Una galassia ad anello con molte sorgenti di raggi X ultraluminose

Un articolo pubblicato sulla rivista “Astrophysical Journal” descrive la rilevazione di una serie di sorgenti di raggi X nell’anello della galassia AM 0644-741. Un team di ricercatrici italiane guidato da Anna Wolter dell’INAF di Brera ha usato osservazioni dell’osservatorio per i raggi X Chandra della NASA per scoprire quelle sorgenti ultraluminose concludendo che l’anello che le contiene è composto da sistemi binari che includono buchi neri o stelle di neutroni e che l’anello si è formato in seguito a una collisione tra galassie.

Distante circa 300 milioni di anni luce dalla Terra, la galassia AM 0644-741 è piuttosto particolare. La sua classificazione è di galassia lenticolare, quindi intermedia tra quelle ellittiche e quelle a spirale, non barrata e quindi priva di una struttura centrale a forma di barra, ma anche di galassia ad anello per la struttura al centro di questa ricerca. Questo tipo di forma è insolito e probabilmente è la conseguenza di una collisione tra galassie.

L’origine della forma della galassia AM 0644-741 è importante per le sue conseguenze. Ciò perché in casi del genere la collisione avviene tra galassie di dimensioni molto diverse con la più piccola che passa attraverso la più grande generando un’onda d’urto verso l’esterno che porta a quella forma ma anche a una compressione del gas interstellare e a un conseguente aumento della formazione stellare.

L’immagine (X-ray: NASA/CXC/INAF/A. Wolter et al; Optical: NASA/STScI) combina osservazioni di Chandra con altre del telescopio spaziale Hubble. Le emissioni di raggi X rilevate da Chandra sono mostrate in color porpora mentre quelle a frequenze di luce visibile rilevate da Hubble sono mostrate nei colori rosso, verde e blu. In basso a sinistra c’è un’altra galassia che potrebbe essere la “colpevole” della forma di AM 0644-741.

Oltre alle sorgenti di raggi X nell’anello di AM 0644-741, ne sono visibili altre di tipi diversi, identificate come buchi neri.
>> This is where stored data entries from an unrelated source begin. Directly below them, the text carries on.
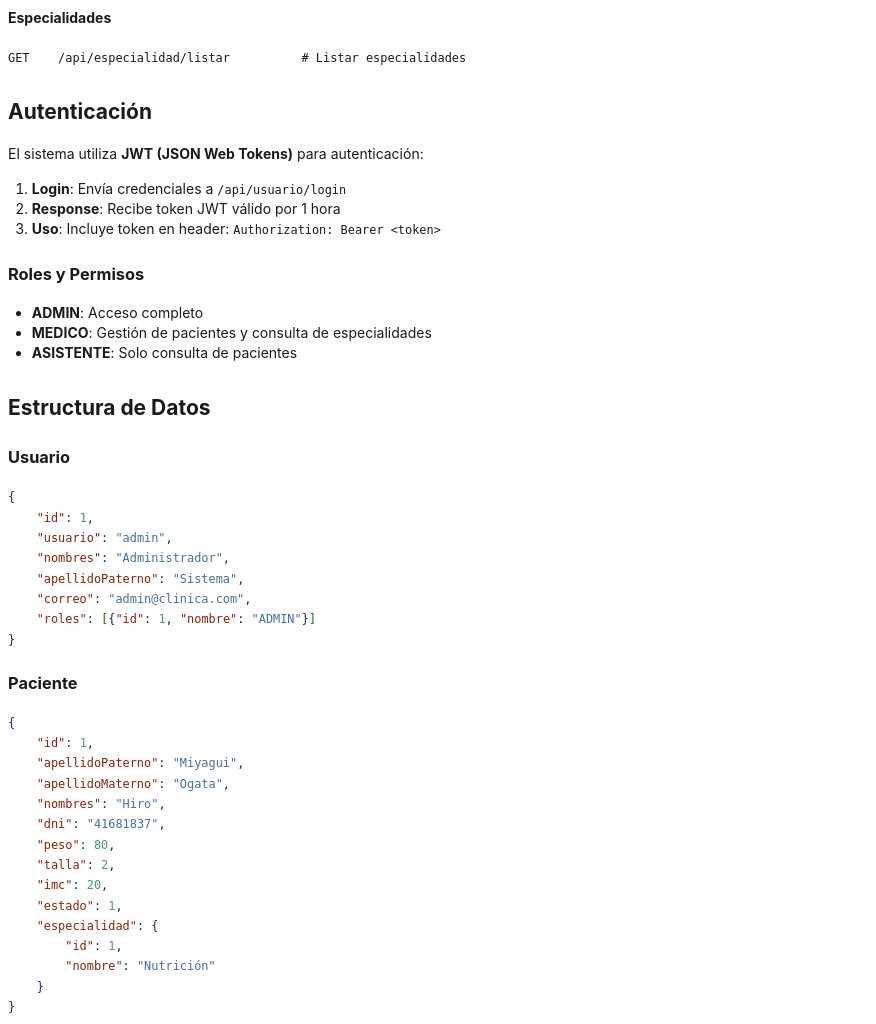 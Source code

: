 #### Especialidades
```http
GET    /api/especialidad/listar          # Listar especialidades
```

## Autenticación

El sistema utiliza **JWT (JSON Web Tokens)** para autenticación:

1. **Login**: Envía credenciales a `/api/usuario/login`
2. **Response**: Recibe token JWT válido por 1 hora
3. **Uso**: Incluye token en header: `Authorization: Bearer <token>`

### Roles y Permisos

- **ADMIN**: Acceso completo
- **MEDICO**: Gestión de pacientes y consulta de especialidades
- **ASISTENTE**: Solo consulta de pacientes

## Estructura de Datos

### Usuario
```json
{
    "id": 1,
    "usuario": "admin",
    "nombres": "Administrador",
    "apellidoPaterno": "Sistema",
    "correo": "admin@clinica.com",
    "roles": [{"id": 1, "nombre": "ADMIN"}]
}
```

### Paciente
```json
{
    "id": 1,
    "apellidoPaterno": "Miyagui",
    "apellidoMaterno": "Ogata",
    "nombres": "Hiro",
    "dni": "41681837",
    "peso": 80,
    "talla": 2,
    "imc": 20,
    "estado": 1,
    "especialidad": {
        "id": 1,
        "nombre": "Nutrición"
    }
}
```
Una è il buco nero supermassiccio al centro della galassia, un’altra appare all’interno della galassia ma in realtà la sorgente è dietro di essa, a ben 9,1 miliardi di anni luce dalla Terra.

Le sorgenti di raggi X scoperte nell’anello della galassia AM 0644-741 sono del tipo classificato come sorgenti ultraluminose (ULX). Queste sorgenti emettono quantità di raggi X miliaia di volte maggiori dei tipici sistemi binari composti da una stella normale e un buco nero o una stella di neutroni, i resti delle stelle più massicce morte in supernove. In passato gli astronomi pensavano che fonti così potenti fossero dovute a buchi neri molto massicci, addirittura di massa intermedia con masse centinaia di volte quella del Sole. Tuttavia, l’identificazione di ULX generate in sistemi con stelle di neutroni ha cambiato la situazione ponendo nuove domande.

Per ora le ULX nella galassia AM 0644-741 non sono state identificate perciò saranno necessari ulteriori studi per provare a confermare o smentire alcune delle varie ipotesi sulla loro origine. Potrebbe trattarsi di buchi neri o stelle di neutroni che crescono rapidamente rubando gas alle loro compagne oppure degli effetti della caduta di materiali lungo le linee di forza del campo magnetico. Gli studi potranno riguardare anche ULX che sono state scoperte nelle galassie ad anello NGC 922, Arp 147, Arp 143, Arp 148, Arp 284 e la Galassia Ruota di Carro.

In queste sette galassie, sono state individuate 63 sorgenti di raggi X delle quali 50 sono del tipo ULX. La media per queste galassie ad anello è superiore rispetto a quella presente in altri tipi di galassie, un ulteriore motivo di interesse. I sistemi binari vengono studiati da anni ma è possibile che in alcuni casi vi siano processi ancora non abbastanza conosciuti che portano alla generazione di ULX. Questo tipo di studio si incrocia con quello dell’evoluzione delle galassie ad anello: secondo precedenti ricerche, quello di AM 0644-741 continuerà ad espandersi per altri 300 milioni di anni per poi cominciare a disintegrarsi.